Cities are burdensome places and I don’t know that I could do without them. Have you ever been to a city you loved but couldn’t live in? Have you ever done the work of choosing a favorite city?

I wonder what your list would include. Perhaps the city where you first tasted that favorite dish. Maybe you’d list the city where you fell in love or the city where you first saw the sun set over some mountainous glory. On my list would be the city where I saw a waterfall, listened to jazz in a tea lounge, and where I heard the terrible roar of an answer to prayer.

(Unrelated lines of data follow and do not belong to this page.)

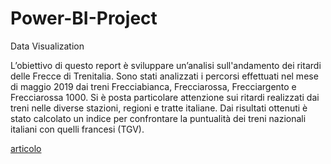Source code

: # Power-BI-Project
Data Visualization

L’obiettivo di questo report è sviluppare un’analisi sull'andamento dei ritardi delle Frecce di Trenitalia.
Sono stati analizzati i percorsi effettuati nel mese di maggio 2019 dai treni Frecciabianca, Frecciarossa, Frecciargento e Frecciarossa 1000.
Si è posta particolare attenzione sui ritardi realizzati dai treni nelle diverse stazioni, regioni e tratte italiane.
Dai risultati ottenuti è stato calcolato un indice per confrontare la puntualità dei treni nazionali italiani con quelli francesi (TGV).

[articolo](file:///C:/Users/GiuliaChiaretti/Desktop/UNI/Primo%20anno/MAN%20e%20VIZ/PROGETTO%20VIZ%20GIULIA/REPORT%20HTML_v3/articolo.html)
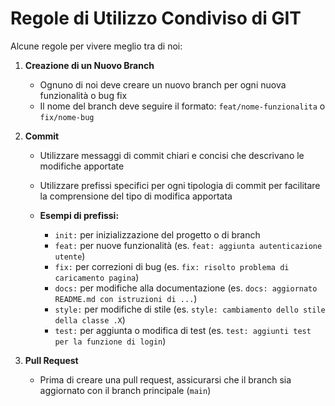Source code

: # Regole di Utilizzo Condiviso di GIT
Alcune regole per vivere meglio tra di noi:

1. **Creazione di un Nuovo Branch**
   - Ognuno di noi deve creare un nuovo branch per ogni nuova funzionalità o bug fix
   - Il nome del branch deve seguire il formato: `feat/nome-funzionalita` o `fix/nome-bug`

2. **Commit**
   - Utilizzare messaggi di commit chiari e concisi che descrivano le modifiche apportate
   - Utilizzare prefissi specifici per ogni tipologia di commit per facilitare la comprensione del tipo di modifica apportata
   
   - **Esempi di prefissi:**
     - `init:` per inizializzazione del progetto o di branch
     - `feat:` per nuove funzionalità (es. `feat: aggiunta autenticazione utente`)
     - `fix:` per correzioni di bug (es. `fix: risolto problema di caricamento pagina`)
     - `docs:` per modifiche alla documentazione (es. `docs: aggiornato README.md con istruzioni di ...`)
     - `style:` per modifiche di stile (es. `style: cambiamento dello stile della classe .X`)
     - `test:` per aggiunta o modifica di test (es. `test: aggiunti test per la funzione di login`)

3. **Pull Request**
   - Prima di creare una pull request, assicurarsi che il branch sia aggiornato con il branch principale (`main`)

If I were an angel, one of God’s dispatched messengers, I’d have a list of places to visit. I’d have tried to convince the good Lord to send me to a number of places, and Galilee would not have made the list. An unimpressive place, nothing interesting happened in Galilee, particularly Nazareth, the town of the Galileean province. And yet, God sent Gabriel to that place.

Galilee as a Roman province was a soil-rich place, “never destitute of men of courage,” and full of people.  The area was a trade-heavy area, but Nazareth was not on the main road. Never mentioned in the first testament, it was an almost forgotten place. Nazareth in particular, Galilee in general.

I wonder if we can consider the places God has dispatched us to as little Galilees. We’d rather not be in every one of them. A meeting with that one detestable person, a long torturous commute in traffic, the blinding loneliness of being distant from loved ones–the list of places God has us is long. And they are Galilees. God has placed us, sent us.

That does not change the reality “on the ground.” It doesn’t change the smell of your neighborhood alleys or the dreadful silence of living nowhere close to anything interesting. The place is the place. Our location is ours. And God’s. Indeed, where we are belongs to the same God who eventually says spirit-lifting things to the world. But God goes to forsaken places, uninteresting places, terrible places, and God sends us to those places.

Of course, it is also good news for us when we are in those places–the fact that God comes to us there. We don’t have to live in a certain neighborhood to see something spiritual, to capture something essentially divine. God doesn’t pick the best community in the country to send his gifts. Indeed, God goes where you wouldn’t expect the Holy One to go.

I wonder if we can see God’s persistent, surprising ability to go where we wouldn’t as a gift in Advent. God goes to where we would ourselves love to leave. In the spiritual darkness, in the strong stink of our sin, in the hopeless decoration of mental illness, in a boring, lifeless place. Whatever our Galilee, God comes.